I’m just a search engineer. A programmer. I take things that people dream up and make them reality. My background is most definitely NOT search engine optimization. But the story of how I got here, and the search engineer perspective that I’ve obtained, may be of value to you.
My name is Scott Stouffer. I’m a Carnegie Mellon University grad who hasn’t stopped coding since I got my 1st Commodore 64 when I was 6. I love music, sports, farming, texas hold’em, flying airplanes + skydiving. I started programming when I was six years old. My family decided that a Commodore 64 would be a great Christmas gift one year, and boy were they right! Within a year I was learning BASIC so I could program hundreds of fun games that only existed in a programming book. I would spend 40 hours programming a game and then the power would go out. Because the Commodore 64 didn’t have any internal memory, if the power went out that meant the entire program was lost. I would sometimes write thousands of lines of BASIC code two or three times before I finally was able to play the game that I was programming.
I learned to program very fast because of this. The faster I could code, the less likely the power would go out and cause me to dance again with deja vu. This would serve me well later on in my adulthood, as I became well known for being the guy who could turn a late-night conversation about “wouldn’t that be cool if” into a real tangible thing the next day.
I actually didn’t get my degree in Computer Science. I’m not sure why I decided against that — probably because I thought I knew everything I needed to know about that subject. Thankfully, during my five year stay at Carnegie Institute of Technology at Carnegie Mellon University, while pursuing my B.S. and M.S. in Electrical + Computer Engineering degrees, I was exposed to a number of very high quality Computer Science courses.

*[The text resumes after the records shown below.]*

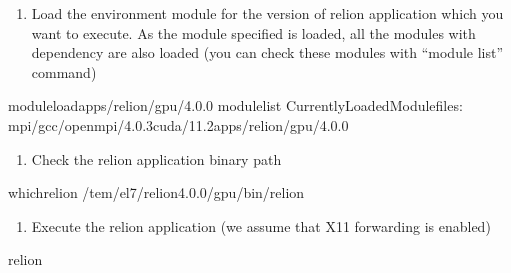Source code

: \documentclass[a4paper,10pt,english]{sphinxmanual}
\begin{document}
\begin{enumerate}
%
\setcounter{enumi}{2}
\item {} 
\sphinxAtStartPar
Load the environment module for the version of relion application which you want to execute. As the module specified is loaded, all the modules with dependency are also loaded (you can check these modules with “module list” command)

\end{enumerate}

\begin{sphinxVerbatim}[commandchars=\\\{\}]
\PYGZdl{}\PYGZgt{}moduleloadapps/relion/gpu/4.0.0
\PYGZdl{}\PYGZgt{}modulelist
CurrentlyLoadedModulefiles:
mpi/gcc/openmpi/4.0.3cuda/11.2apps/relion/gpu/4.0.0
\end{sphinxVerbatim}
\begin{enumerate}
%
\setcounter{enumi}{3}
\item {} 
\sphinxAtStartPar
Check the relion application binary path

\end{enumerate}

\begin{sphinxVerbatim}[commandchars=\\\{\}]
\PYGZdl{}\PYGZgt{}whichrelion
/tem/el7/relion\PYGZhy{}4.0.0/gpu/bin/relion
\end{sphinxVerbatim}
\begin{enumerate}
%
\setcounter{enumi}{4}
\item {} 
\sphinxAtStartPar
Execute the relion application (we assume that X11 forwarding is enabled)

\end{enumerate}

\begin{sphinxVerbatim}[commandchars=\\\{\}]
\PYGZdl{}\PYGZgt{}relion
\end{sphinxVerbatim}

\end{document}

At Carnegie Mellon, I was lucky enough to partake in one of the very first Java classes in 1996. For our final, we built a client-server poker system (a common theme throughout my stay at CMU would be that if I had just taken any of these ideas and commercialized them, I would have been all set!). I was exposed to an amazing variety of Computer Science curriculum whenever it intersected my Electrical + Computer Engineering studies. I did some pretty cool stuff while I was there: I once wrote a program, using the concept of annealing metal, to find the most efficient way to rearrange CMU’s final exams scheduling for everyone on campus.
I had started focusing in on embedded systems design, computer/chip architecture, and digital communications (cell and satellite) design. But not all was hunky dory. The very same personality that caused me to write code faster than anyone else, also caused me to get into trouble. You see, I have always had an obsession with writing code / designing systems and not enough focus on making sure I knew what would happen if I unleashed that stuff. By my junior year at CMU, I had managed to bring down the entire CMU bandwidth while hosting my own server in my dorm room. Three steps forward, one step back. This is basically the story of my life.
Coming out of Carnegie Mellon, I chose to work down in South Florida at IBM, mostly because of the weather and the fun team there. I got my pilot’s license in 1998 during my lunch breaks. I would take off at 11am and race over to the airport and do 2 hours of flying each day. Then, one day, I got a call from a fellow Carnegie Mellon alum about doing a startup in California. They wanted me to write software for an enterprise-grade locations-based software company. Somehow, the universe found my way back to software.
I spent the next five years learning about the startup world, and how to build scalable software systems. I had lunch in the same places as the guys down the street working at a small company called Google. They were writing most of their code in Python and C++, and I was a Java guy. I loved their idea, and thought they were way better than Altavista. How ironic that I would, a decade later, be building my own search engines to show people how Google worked.
In 2004, I started gaining an interest in the stock market. After realizing that I could built automated trading systems using previous trading data, I dedicated a period of my life to cracking the NYSE and NASDAQ.
It turned out that programming skills was only one of the pieces to success there — the other was broker / floor connections.
In late 2006, I met some business owners who had decoded Google. They had figured out how to outrank the national hotels in their local market and late one night whispered a fateful question: “could this be scaled to work across the entire country?” They called their tricks “search engine optimization” or SEO for short. I told them I’d take a look.
The next day, I had designed a program in Java that could parse all of the nationwide hotel data and build out an entire website that used their same techniques to place them in the #1 position in every market. This wasn’t my first experience with how powerful my coding skills, applied the right way, could turn my thoughts into cold hard cash.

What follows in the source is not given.